§ **DATA FOR REVIEW**
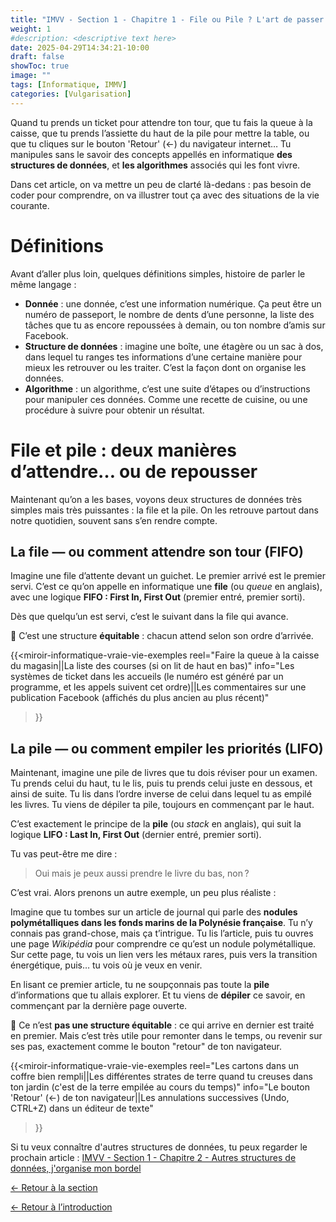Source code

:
 ```yaml
---
title: "IMVV - Section 1 - Chapitre 1 - File ou Pile ? L'art de passer avant les autres"
weight: 1
#description: <descriptive text here>
date: 2025-04-29T14:34:21-10:00
draft: false
showToc: true
image: ""
tags: [Informatique, IMMV]
categories: [Vulgarisation]
---
```

Quand tu prends un ticket pour attendre ton tour, que tu fais la queue à la caisse, que tu prends l’assiette du haut de la pile pour mettre la table, ou que tu cliques sur le bouton 'Retour' (←) du navigateur internet…
Tu manipules sans le savoir des concepts appellés en informatique **des structures de données**, et **les algorithmes** associés qui les font vivre.

Dans cet article, on va mettre un peu de clarté là-dedans : pas besoin de coder pour comprendre, on va illustrer tout ça avec des situations de la vie courante.

# Définitions

Avant d’aller plus loin, quelques définitions simples, histoire de parler le même langage :

- **Donnée** : une donnée, c’est une information numérique. Ça peut être un numéro de passeport, le nombre de dents d’une personne, la liste des tâches que tu as encore repoussées à demain, ou ton nombre d’amis sur Facebook.
- **Structure de données** : imagine une boîte, une étagère ou un sac à dos, dans lequel tu ranges tes informations d’une certaine manière pour mieux les retrouver ou les traiter. C’est la façon dont on organise les données.
- **Algorithme** : un algorithme, c’est une suite d’étapes ou d’instructions pour manipuler ces données. Comme une recette de cuisine, ou une procédure à suivre pour obtenir un résultat.

# File et pile : deux manières d’attendre… ou de repousser

Maintenant qu’on a les bases, voyons deux structures de données très simples mais très puissantes : la file et la pile.
On les retrouve partout dans notre quotidien, souvent sans s’en rendre compte.

## La file — ou comment attendre son tour (FIFO)

Imagine une file d’attente devant un guichet. Le premier arrivé est le premier servi.
C’est ce qu’on appelle en informatique une **file** (ou *queue* en anglais), avec une logique **FIFO : First In, First Out** (premier entré, premier sorti).

Dès que quelqu’un est servi, c’est le suivant dans la file qui avance.

🎯 C’est une structure **équitable** : chacun attend selon son ordre d’arrivée.

{{<miroir-informatique-vraie-vie-exemples
    reel="Faire la queue à la caisse du magasin||La liste des courses (si on lit de haut en bas)"
    info="Les systèmes de ticket dans les accueils (le numéro est généré par un programme, et les appels suivent cet ordre)||Les commentaires sur une publication Facebook (affichés du plus ancien au plus récent)"
>}}

## La pile — ou comment empiler les priorités (LIFO)

Maintenant, imagine une pile de livres que tu dois réviser pour un examen.
Tu prends celui du haut, tu le lis, puis tu prends celui juste en dessous, et ainsi de suite.
Tu lis dans l’ordre inverse de celui dans lequel tu as empilé les livres.
Tu viens de dépiler ta pile, toujours en commençant par le haut.

C’est exactement le principe de la **pile** (ou *stack* en anglais), qui suit la logique **LIFO : Last In, First Out** (dernier entré, premier sorti).

Tu vas peut-être me dire :

>Oui mais je peux aussi prendre le livre du bas, non ?

C’est vrai. Alors prenons un autre exemple, un peu plus réaliste :

Imagine que tu tombes sur un article de journal qui parle des **nodules polymétalliques dans les fonds marins de la Polynésie française**. Tu n’y connais pas grand-chose, mais ça t’intrigue.
Tu lis l’article, puis tu ouvres une page *Wikipédia* pour comprendre ce qu’est un nodule polymétallique. Sur cette page, tu vois un lien vers les métaux rares, puis vers la transition énergétique, puis… tu vois où je veux en venir.

En lisant ce premier article, tu ne soupçonnais pas toute la **pile** d’informations que tu allais explorer. Et tu viens de **dépiler** ce savoir, en commençant par la dernière page ouverte.

🎯 Ce n’est **pas une structure équitable** : ce qui arrive en dernier est traité en premier.
Mais c’est très utile pour remonter dans le temps, ou revenir sur ses pas, exactement comme le bouton "retour" de ton navigateur.

{{<miroir-informatique-vraie-vie-exemples
    reel="Les cartons dans un coffre bien rempli||Les différentes strates de terre quand tu creuses dans ton jardin (c'est de la terre empilée au cours du temps)"
    info="Le bouton 'Retour' (←) de ton navigateur||Les annulations successives (Undo, CTRL+Z) dans un éditeur de texte"
>}}

Si tu veux connaître d'autres structures de données, tu peux regarder le prochain article : [IMVV - Section 1 - Chapitre 2 - Autres structures de données, j'organise mon bordel](../structures-de-donnees/)

[← Retour à la section](../../les-bases/les-bases/)

[← Retour à l’introduction](../../introduction/)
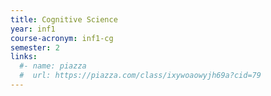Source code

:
 ```yaml
---
title: Cognitive Science
year: inf1
course-acronym: inf1-cg
semester: 2
links:
  #- name: piazza
  #  url: https://piazza.com/class/ixywoaowyjh69a?cid=79
---
```

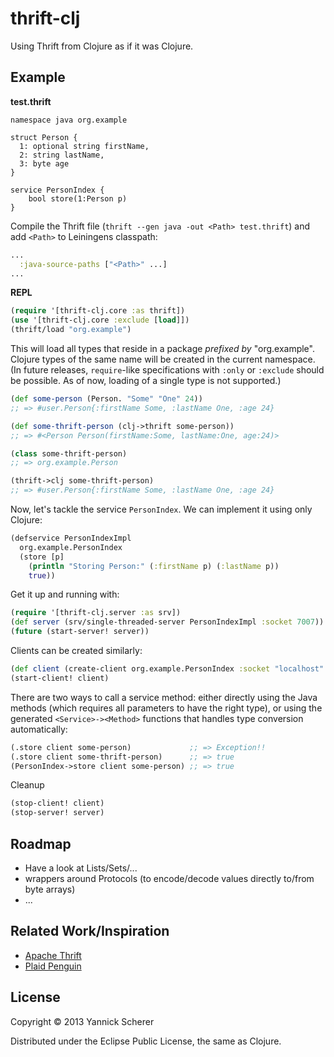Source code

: # thrift-clj

Using Thrift from Clojure as if it was Clojure.

## Example

__test.thrift__

```thrift
namespace java org.example

struct Person {
  1: optional string firstName,
  2: string lastName,
  3: byte age
}

service PersonIndex {
    bool store(1:Person p)
}
```

Compile the Thrift file (`thrift --gen java -out <Path> test.thrift`) and add `<Path>` to 
Leiningens classpath:

```clojure
...
  :java-source-paths ["<Path>" ...]
...
```

__REPL__

```clojure
(require '[thrift-clj.core :as thrift])
(use '[thrift-clj.core :exclude [load]])
(thrift/load "org.example")
```

This will load all types that reside in a package _prefixed by_ "org.example". Clojure types
of the same name will be created in the current namespace. (In future releases, `require`-like
specifications with `:only` or `:exclude` should be possible. As of now, loading of a single type
is not supported.)

```clojure
(def some-person (Person. "Some" "One" 24))
;; => #user.Person{:firstName Some, :lastName One, :age 24}

(def some-thrift-person (clj->thrift some-person))
;; => #<Person Person(firstName:Some, lastName:One, age:24)>

(class some-thrift-person)
;; => org.example.Person

(thrift->clj some-thrift-person)
;; => #user.Person{:firstName Some, :lastName One, :age 24}
``` 

Now, let's tackle the service `PersonIndex`. We can implement it using only Clojure:

```clojure
(defservice PersonIndexImpl
  org.example.PersonIndex
  (store [p]
    (println "Storing Person:" (:firstName p) (:lastName p))
    true))
```

Get it up and running with:

```clojure
(require '[thrift-clj.server :as srv])
(def server (srv/single-threaded-server PersonIndexImpl :socket 7007))
(future (start-server! server))
```

Clients can be created similarly:

```clojure
(def client (create-client org.example.PersonIndex :socket "localhost" 7007))
(start-client! client)
```

There are two ways to call a service method: either directly using the Java methods 
(which requires all parameters to have the right type), or using the generated 
`<Service>-><Method>` functions that handles type conversion automatically:

```clojure
(.store client some-person)             ;; => Exception!!
(.store client some-thrift-person)      ;; => true
(PersonIndex->store client some-person) ;; => true
```

Cleanup

```clojure
(stop-client! client)
(stop-server! server)
```

## Roadmap

- Have a look at Lists/Sets/...
- wrappers around Protocols (to encode/decode values directly to/from byte arrays)
- ...

## Related Work/Inspiration

- [Apache Thrift](https://github.com/apache/thrift)
- [Plaid Penguin](https://github.com/ithayer/plaid-penguin)

## License

Copyright &copy; 2013 Yannick Scherer

Distributed under the Eclipse Public License, the same as Clojure.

§ **WORK TASK**
Retype all the entries word for word; the pictures stay out.

§ **ANSWER BELOW**
Source code

:
 ```yaml
---
title: "IMVV - Section 1 - Chapitre 1 - File ou Pile ? L'art de passer avant les autres"
weight: 1
#description: <descriptive text here>
date: 2025-04-29T14:34:21-10:00
draft: false
showToc: true
image: ""
tags: [Informatique, IMMV]
categories: [Vulgarisation]
---
```

Quand tu prends un ticket pour attendre ton tour, que tu fais la queue à la caisse, que tu prends l’assiette du haut de la pile pour mettre la table, ou que tu cliques sur le bouton 'Retour' (←) du navigateur internet…
Tu manipules sans le savoir des concepts appellés en informatique **des structures de données**, et **les algorithmes** associés qui les font vivre.

Dans cet article, on va mettre un peu de clarté là-dedans : pas besoin de coder pour comprendre, on va illustrer tout ça avec des situations de la vie courante.

# Définitions

Avant d’aller plus loin, quelques définitions simples, histoire de parler le même langage :

- **Donnée** : une donnée, c’est une information numérique. Ça peut être un numéro de passeport, le nombre de dents d’une personne, la liste des tâches que tu as encore repoussées à demain, ou ton nombre d’amis sur Facebook.
- **Structure de données** : imagine une boîte, une étagère ou un sac à dos, dans lequel tu ranges tes informations d’une certaine manière pour mieux les retrouver ou les traiter. C’est la façon dont on organise les données.
- **Algorithme** : un algorithme, c’est une suite d’étapes ou d’instructions pour manipuler ces données. Comme une recette de cuisine, ou une procédure à suivre pour obtenir un résultat.

# File et pile : deux manières d’attendre… ou de repousser

Maintenant qu’on a les bases, voyons deux structures de données très simples mais très puissantes : la file et la pile.
On les retrouve partout dans notre quotidien, souvent sans s’en rendre compte.

## La file — ou comment attendre son tour (FIFO)

Imagine une file d’attente devant un guichet. Le premier arrivé est le premier servi.
C’est ce qu’on appelle en informatique une **file** (ou *queue* en anglais), avec une logique **FIFO : First In, First Out** (premier entré, premier sorti).

Dès que quelqu’un est servi, c’est le suivant dans la file qui avance.

🎯 C’est une structure **équitable** : chacun attend selon son ordre d’arrivée.

{{<miroir-informatique-vraie-vie-exemples
    reel="Faire la queue à la caisse du magasin||La liste des courses (si on lit de haut en bas)"
    info="Les systèmes de ticket dans les accueils (le numéro est généré par un programme, et les appels suivent cet ordre)||Les commentaires sur une publication Facebook (affichés du plus ancien au plus récent)"
>}}

## La pile — ou comment empiler les priorités (LIFO)

Maintenant, imagine une pile de livres que tu dois réviser pour un examen.
Tu prends celui du haut, tu le lis, puis tu prends celui juste en dessous, et ainsi de suite.
Tu lis dans l’ordre inverse de celui dans lequel tu as empilé les livres.
Tu viens de dépiler ta pile, toujours en commençant par le haut.

C’est exactement le principe de la **pile** (ou *stack* en anglais), qui suit la logique **LIFO : Last In, First Out** (dernier entré, premier sorti).

Tu vas peut-être me dire :

>Oui mais je peux aussi prendre le livre du bas, non ?

C’est vrai. Alors prenons un autre exemple, un peu plus réaliste :

Imagine que tu tombes sur un article de journal qui parle des **nodules polymétalliques dans les fonds marins de la Polynésie française**. Tu n’y connais pas grand-chose, mais ça t’intrigue.
Tu lis l’article, puis tu ouvres une page *Wikipédia* pour comprendre ce qu’est un nodule polymétallique. Sur cette page, tu vois un lien vers les métaux rares, puis vers la transition énergétique, puis… tu vois où je veux en venir.

En lisant ce premier article, tu ne soupçonnais pas toute la **pile** d’informations que tu allais explorer. Et tu viens de **dépiler** ce savoir, en commençant par la dernière page ouverte.

🎯 Ce n’est **pas une structure équitable** : ce qui arrive en dernier est traité en premier.
Mais c’est très utile pour remonter dans le temps, ou revenir sur ses pas, exactement comme le bouton "retour" de ton navigateur.

{{<miroir-informatique-vraie-vie-exemples
    reel="Les cartons dans un coffre bien rempli||Les différentes strates de terre quand tu creuses dans ton jardin (c'est de la terre empilée au cours du temps)"
    info="Le bouton 'Retour' (←) de ton navigateur||Les annulations successives (Undo, CTRL+Z) dans un éditeur de texte"
>}}

Si tu veux connaître d'autres structures de données, tu peux regarder le prochain article : [IMVV - Section 1 - Chapitre 2 - Autres structures de données, j'organise mon bordel](../structures-de-donnees/)

[← Retour à la section](../../les-bases/les-bases/)

[← Retour à l’introduction](../../introduction/)
Source code

:
 ```yaml
---
title: Cognitive Science
year: inf1
course-acronym: inf1-cg
semester: 2
links:
  #- name: piazza
  #  url: https://piazza.com/class/ixywoaowyjh69a?cid=79
---
```

Source code

: # thrift-clj

Using Thrift from Clojure as if it was Clojure.

## Example

__test.thrift__

```thrift
namespace java org.example

struct Person {
  1: optional string firstName,
  2: string lastName,
  3: byte age
}

service PersonIndex {
    bool store(1:Person p)
}
```

Compile the Thrift file (`thrift --gen java -out <Path> test.thrift`) and add `<Path>` to 
Leiningens classpath:

```clojure
...
  :java-source-paths ["<Path>" ...]
...
```

__REPL__

```clojure
(require '[thrift-clj.core :as thrift])
(use '[thrift-clj.core :exclude [load]])
(thrift/load "org.example")
```

This will load all types that reside in a package _prefixed by_ "org.example". Clojure types
of the same name will be created in the current namespace. (In future releases, `require`-like
specifications with `:only` or `:exclude` should be possible. As of now, loading of a single type
is not supported.)

```clojure
(def some-person (Person. "Some" "One" 24))
;; => #user.Person{:firstName Some, :lastName One, :age 24}

(def some-thrift-person (clj->thrift some-person))
;; => #<Person Person(firstName:Some, lastName:One, age:24)>

(class some-thrift-person)
;; => org.example.Person

(thrift->clj some-thrift-person)
;; => #user.Person{:firstName Some, :lastName One, :age 24}
``` 

Now, let's tackle the service `PersonIndex`. We can implement it using only Clojure:

```clojure
(defservice PersonIndexImpl
  org.example.PersonIndex
  (store [p]
    (println "Storing Person:" (:firstName p) (:lastName p))
    true))
```

Get it up and running with:

```clojure
(require '[thrift-clj.server :as srv])
(def server (srv/single-threaded-server PersonIndexImpl :socket 7007))
(future (start-server! server))
```

Clients can be created similarly:

```clojure
(def client (create-client org.example.PersonIndex :socket "localhost" 7007))
(start-client! client)
```

There are two ways to call a service method: either directly using the Java methods 
(which requires all parameters to have the right type), or using the generated 
`<Service>-><Method>` functions that handles type conversion automatically:

```clojure
(.store client some-person)             ;; => Exception!!
(.store client some-thrift-person)      ;; => true
(PersonIndex->store client some-person) ;; => true
```

Cleanup

```clojure
(stop-client! client)
(stop-server! server)
```

## Roadmap

- Have a look at Lists/Sets/...
- wrappers around Protocols (to encode/decode values directly to/from byte arrays)
- ...

## Related Work/Inspiration

- [Apache Thrift](https://github.com/apache/thrift)
- [Plaid Penguin](https://github.com/ithayer/plaid-penguin)

## License

Copyright &copy; 2013 Yannick Scherer

Distributed under the Eclipse Public License, the same as Clojure.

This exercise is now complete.